Five of the biggest posts were in a “series” that is, over a few days we posted about the 50th anniversary of the March on Washington.  Around the days of marriage equality we posted a few days before the vote and on the vote itself.  All of those posts had high traffic.  If you look at the websites of big mega churches like Mars Hill in Seattle or Willow Creek in Chicago, everything they do on social media is in a series.  There sermons are in a series as well.  (Perhaps the biggest series we do is “Pathways through Lent,” an online blogging series that posts to our social media.  If you looked at cumulative likes and reposts, Pathways was bigger than all of the other posts we had combined.)

The biggest posts that we shared were all “media centric.”  They were a photo or a video that told a story, a short story.  They communicated a message with an image.

I asked a couple of friends to send examples of some sites that are engaging in Social Media effectively.  My friend Kyle Oliver, Digital Missioner for the Virginia Seminary Center for the Ministry of Teaching sent these sites:

The Twitter feed for St. Julian’s Episcopal Church in Austin, TX:  http://twitter.com/stjuliansaustin

The Facebook page for a bilingual church plant, St. Mary Magdalene, also in Texas: http://www.facebook.com/iamsmm

I’d also add “Padre Oprah” (Alberto Cutie)’s Twitter: http://twitter.com/padrealberto

(There is more to be said about the Latino Social Media presence.  I heard a great presentation last year by Anthony Guillen who said that the “Nueva Generacion Latina” is quickly becoming the most prolific social media presence, and the most important group to reach online)

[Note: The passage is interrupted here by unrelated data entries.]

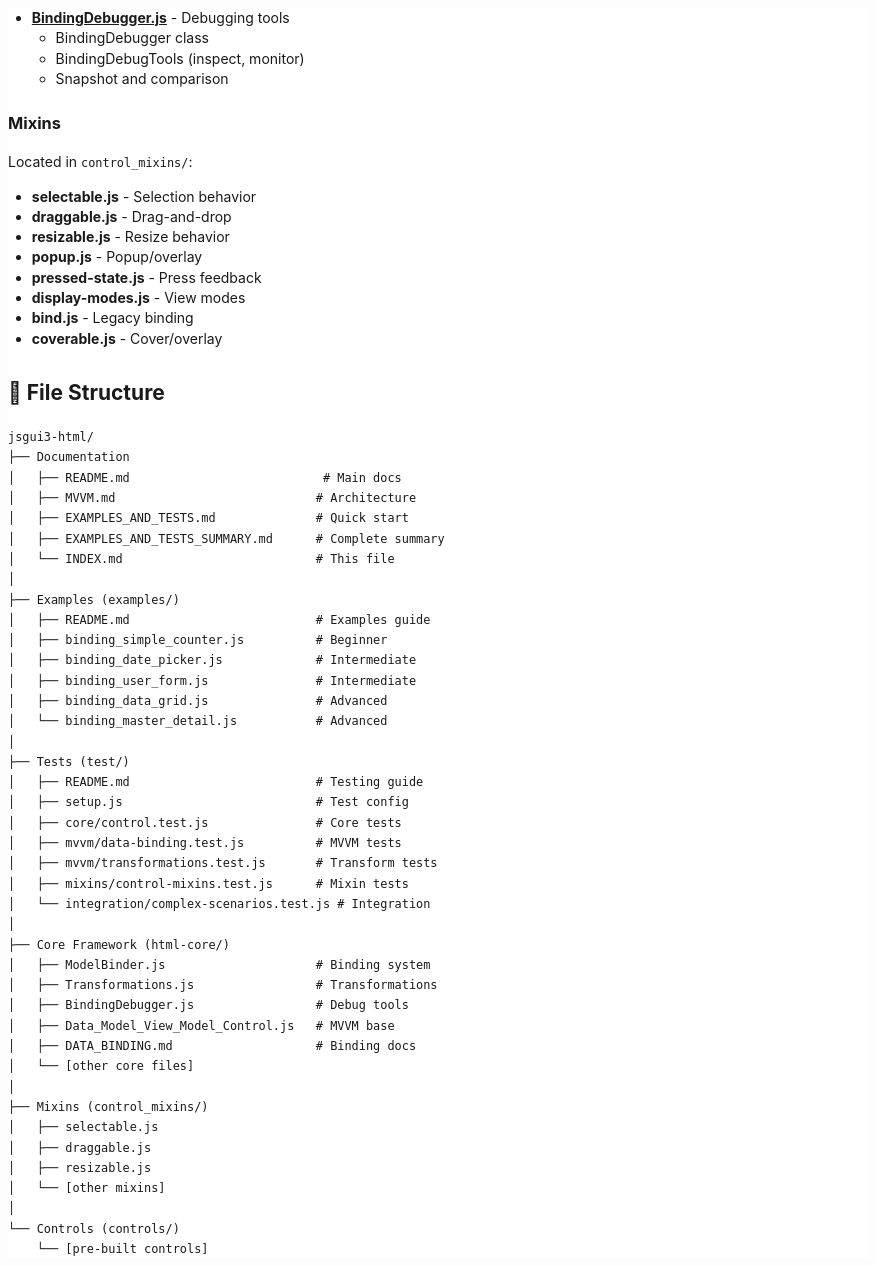 - **[BindingDebugger.js](html-core/BindingDebugger.js)** - Debugging tools
  - BindingDebugger class
  - BindingDebugTools (inspect, monitor)
  - Snapshot and comparison

### Mixins
Located in `control_mixins/`:

- **selectable.js** - Selection behavior
- **draggable.js** - Drag-and-drop
- **resizable.js** - Resize behavior
- **popup.js** - Popup/overlay
- **pressed-state.js** - Press feedback
- **display-modes.js** - View modes
- **bind.js** - Legacy binding
- **coverable.js** - Cover/overlay

## 📁 File Structure

```
jsgui3-html/
├── Documentation
│   ├── README.md                           # Main docs
│   ├── MVVM.md                            # Architecture
│   ├── EXAMPLES_AND_TESTS.md              # Quick start
│   ├── EXAMPLES_AND_TESTS_SUMMARY.md      # Complete summary
│   └── INDEX.md                           # This file
│
├── Examples (examples/)
│   ├── README.md                          # Examples guide
│   ├── binding_simple_counter.js          # Beginner
│   ├── binding_date_picker.js             # Intermediate
│   ├── binding_user_form.js               # Intermediate
│   ├── binding_data_grid.js               # Advanced
│   └── binding_master_detail.js           # Advanced
│
├── Tests (test/)
│   ├── README.md                          # Testing guide
│   ├── setup.js                           # Test config
│   ├── core/control.test.js               # Core tests
│   ├── mvvm/data-binding.test.js          # MVVM tests
│   ├── mvvm/transformations.test.js       # Transform tests
│   ├── mixins/control-mixins.test.js      # Mixin tests
│   └── integration/complex-scenarios.test.js # Integration
│
├── Core Framework (html-core/)
│   ├── ModelBinder.js                     # Binding system
│   ├── Transformations.js                 # Transformations
│   ├── BindingDebugger.js                 # Debug tools
│   ├── Data_Model_View_Model_Control.js   # MVVM base
│   ├── DATA_BINDING.md                    # Binding docs
│   └── [other core files]
│
├── Mixins (control_mixins/)
│   ├── selectable.js
│   ├── draggable.js
│   ├── resizable.js
│   └── [other mixins]
│
└── Controls (controls/)
    └── [pre-built controls]
```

I think that the folks at Episcopal Cafe have one of the best social media presences in the church:  http://www.episcopalcafe.com/

We will continue to experiment with social media at St. John’s.  Perhaps one day we’ll be more strategic, and start to act on these best practices more directly.  If you are working in social media in the church, what are your ideas?  How are you getting your message out there?  How are you communicating the Gospel?